=== Information ===

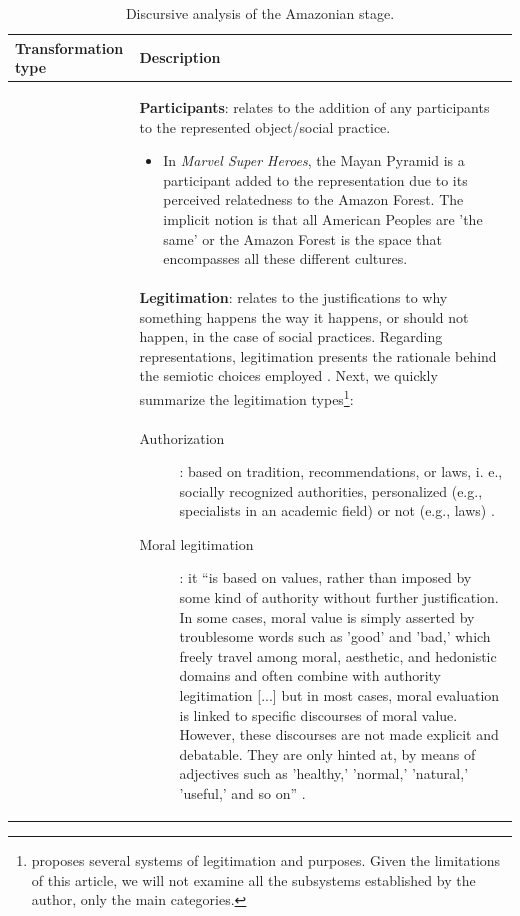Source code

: \documentclass[english]{textolivre}
\begin{document}
\setlength\LTleft{-1in}\setlength\LTright{-1in}
\begin{small}
\renewcommand{\arraystretch}{1.5}
\begin{longtable}{
    >{\raggedright\arraybackslash}p{} 
    >{\raggedright\arraybackslash}p{}  
    }
\caption{Discursive analysis of the Amazonian stage.}
\label{table05}
\\
\toprule 
Transformation type & Description \\
\midrule
\multirow{4}{=}{Additive transformations} & 
\textbf{Participants}: relates to the addition of any participants to the represented object/social practice.
\begin{itemize}
    \item In \textit{Marvel Super Heroes}, the Mayan Pyramid is a participant added to the representation due to its perceived relatedness to the Amazon Forest. The implicit notion is that all American Peoples are 'the same' or the Amazon Forest is the space that encompasses all these different cultures.
\end{itemize} \\
& \textbf{Legitimation}: relates to the justifications to why something happens the way it happens, or should not happen, in the case of social practices. Regarding representations, legitimation presents the rationale behind the semiotic choices employed \cite[p. 20]{van_leeuwen_discourse_2008}. Next, we quickly summarize the legitimation types\footnote{\textcite{van_leeuwen_discourse_2008} proposes several systems of legitimation and purposes. Given the limitations of this article, we will not examine all the subsystems established by the author, only the main categories.}: 
\parfillskip=0pt \tabularnewline
&\begin{description}
    \item[Authorization]: based on tradition, recommendations, or laws, i. e., socially recognized authorities, personalized (e.g., specialists in an academic field) or not (e.g., laws) \cites[p. 105]{van_leeuwen_discourse_2008}.
    \item[Moral legitimation]: it “is based on values, rather than imposed by some kind of authority without further justification. In some cases, moral value is simply asserted by troublesome words such as 'good' and 'bad,' which freely travel among moral, aesthetic, and hedonistic domains and often combine with authority legitimation [...] but in most cases, moral evaluation is linked to specific discourses of moral value. However, these discourses are not made explicit and debatable. They are only hinted at, by means of adjectives such as 'healthy,' 'normal,' 'natural,' 'useful,' and so on” \cites[p. 109-110]{van_leeuwen_discourse_2008}.

\end{description}
\end{longtable}
\end{small}
\end{document}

=== Activity ===
Without the pictures, copy all of the entries exactly as they appear.

=== Answer below ===
Source code

: \documentclass[english]{textolivre}
\begin{document}
\setlength\LTleft{-1in}\setlength\LTright{-1in}
\begin{small}
\renewcommand{\arraystretch}{1.5}
\begin{longtable}{
    >{\raggedright\arraybackslash}p{} 
    >{\raggedright\arraybackslash}p{}  
    }
\caption{Discursive analysis of the Amazonian stage.}
\label{table05}
\\
\toprule 
Transformation type & Description \\
\midrule
\multirow{4}{=}{Additive transformations} & 
\textbf{Participants}: relates to the addition of any participants to the represented object/social practice.
\begin{itemize}
    \item In \textit{Marvel Super Heroes}, the Mayan Pyramid is a participant added to the representation due to its perceived relatedness to the Amazon Forest. The implicit notion is that all American Peoples are 'the same' or the Amazon Forest is the space that encompasses all these different cultures.
\end{itemize} \\
& \textbf{Legitimation}: relates to the justifications to why something happens the way it happens, or should not happen, in the case of social practices. Regarding representations, legitimation presents the rationale behind the semiotic choices employed \cite[p. 20]{van_leeuwen_discourse_2008}. Next, we quickly summarize the legitimation types\footnote{\textcite{van_leeuwen_discourse_2008} proposes several systems of legitimation and purposes. Given the limitations of this article, we will not examine all the subsystems established by the author, only the main categories.}: 
\parfillskip=0pt \tabularnewline
&\begin{description}
    \item[Authorization]: based on tradition, recommendations, or laws, i. e., socially recognized authorities, personalized (e.g., specialists in an academic field) or not (e.g., laws) \cites[p. 105]{van_leeuwen_discourse_2008}.
    \item[Moral legitimation]: it “is based on values, rather than imposed by some kind of authority without further justification. In some cases, moral value is simply asserted by troublesome words such as 'good' and 'bad,' which freely travel among moral, aesthetic, and hedonistic domains and often combine with authority legitimation [...] but in most cases, moral evaluation is linked to specific discourses of moral value. However, these discourses are not made explicit and debatable. They are only hinted at, by means of adjectives such as 'healthy,' 'normal,' 'natural,' 'useful,' and so on” \cites[p. 109-110]{van_leeuwen_discourse_2008}.

\end{description}
\end{longtable}
\end{small}
\end{document}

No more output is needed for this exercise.